Lac Saint-Charles: le projet immobilier mis sur pause

Un projet de 85 maisons et la destruction d’un boisé ont pour l'instant été autorisés par la Ville de Québec près du Lac Saint-Charles.
Photo: Renaud Philippe Archives Le Devoir Un projet de 85 maisons et la destruction d’un boisé ont pour l'instant été autorisés par la Ville de Québec près du Lac Saint-Charles.

Incapable d’établir si, oui ou non, le projet immobilier qu’elle a autorisé se trouve dans le bassin versant ou pas, la Ville de Québec a décidé d’annuler l’assemblée publique à ce sujet prévue pour le 4 octobre.

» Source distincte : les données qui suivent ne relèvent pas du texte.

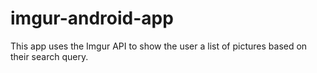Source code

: # imgur-android-app
This app uses the Imgur API to show the user a list of pictures based on their search query.
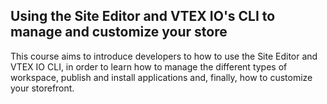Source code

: ## Using the Site Editor and VTEX IO's CLI to manage and customize your store

This course aims to introduce developers to how to use the Site Editor and VTEX IO CLI, in order to learn how to manage the different types of workspace, publish and install applications and, finally, how to customize your storefront.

L’assemblée visait à présenter le projet à la population et lui permettre de s’exprimer. Or, mercredi, une porte-parole de la Ville a confirmé que la rencontre avait été annulée parce que la ville n’a pas encore résolu le conflit de cartes dont Le Devoir faisait état samedi.

Rappelons qu’un projet de 85 maisons et la destruction d’un boisé ont été autorisés par la Ville de Québec, même s’ils se trouvent dans le bassin versant du Lac Saint-Charles déterminé par les cartes du ministère du Développement durable. Les règles en vigueur dans le secteur auraient normalement dû contraindre, voire empêcher sa réalisation.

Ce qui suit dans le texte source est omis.